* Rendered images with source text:
----------------------------------------
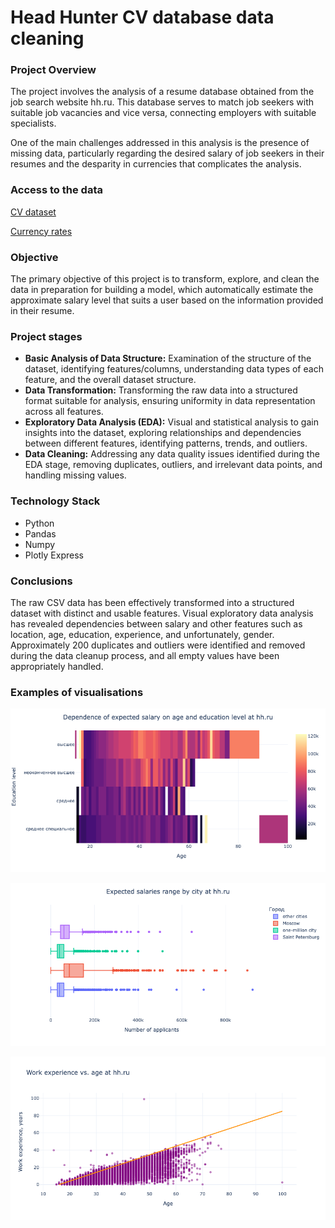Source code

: # Head Hunter CV database data cleaning

### Project Overview

The project involves the analysis of a resume database obtained from the job search website hh.ru. This database serves to match job seekers with suitable job vacancies and vice versa, connecting employers with suitable specialists.

One of the main challenges addressed in this analysis is the presence of missing data, particularly regarding the desired salary of job seekers in their resumes and the desparity in currencies that complicates the analysis.

### Access to the data

[CV dataset](https://drive.google.com/file/d/1-eH5bHl2H1mh4xljY9DMBUjPAS6iDNfx/view?usp=drive_link)

[Currency rates](https://drive.google.com/file/d/1Ndnmj6A876-izvUZ0wrc4lHq2ZwRisM9/view?usp=drive_link)

### Objective

The primary objective of this project is to transform, explore, and clean the data in preparation for building a model, which automatically estimate the approximate salary level that suits a user based on the information provided in their resume.


### Project stages

* **Basic Analysis of Data Structure:** Examination of the structure of the dataset, identifying features/columns, understanding data types of each feature, and the overall dataset structure.
* **Data Transformation:** Transforming the raw data into a structured format suitable for analysis, ensuring uniformity in data representation across all features.
* **Exploratory Data Analysis (EDA):** Visual and statistical analysis to gain insights into the dataset, exploring relationships and dependencies between different features, identifying patterns, trends, and outliers.
* **Data Cleaning:** Addressing any data quality issues identified during the EDA stage, removing duplicates, outliers, and irrelevant data points, and handling missing values.

### Technology Stack

* Python
* Pandas
* Numpy
* Plotly Express

### Conclusions

The raw CSV data has been effectively transformed into a structured dataset with distinct and usable features.
Visual exploratory data analysis has revealed dependencies between salary and other features such as location, age, education, experience, and unfortunately, gender.
Approximately 200 duplicates and outliers were identified and removed during the data cleanup process, and all empty values have been appropriately handled.

### Examples of visualisations 

![](img/age_education_salary_heatmap.png)

![](img/City_salary_boxplot.png)

![](img/experience_age_scatter.png)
----------------------------------------
* Task details: Return all lines from the entries that contain the string "dataset".

* Solution below:
[CV dataset](https://drive.google.com/file/d/1-eH5bHl2H1mh4xljY9DMBUjPAS6iDNfx/view?usp=drive_link)
* **Basic Analysis of Data Structure:** Examination of the structure of the dataset, identifying features/columns, understanding data types of each feature, and the overall dataset structure.
* **Exploratory Data Analysis (EDA):** Visual and statistical analysis to gain insights into the dataset, exploring relationships and dependencies between different features, identifying patterns, trends, and outliers.
The raw CSV data has been effectively transformed into a structured dataset with distinct and usable features.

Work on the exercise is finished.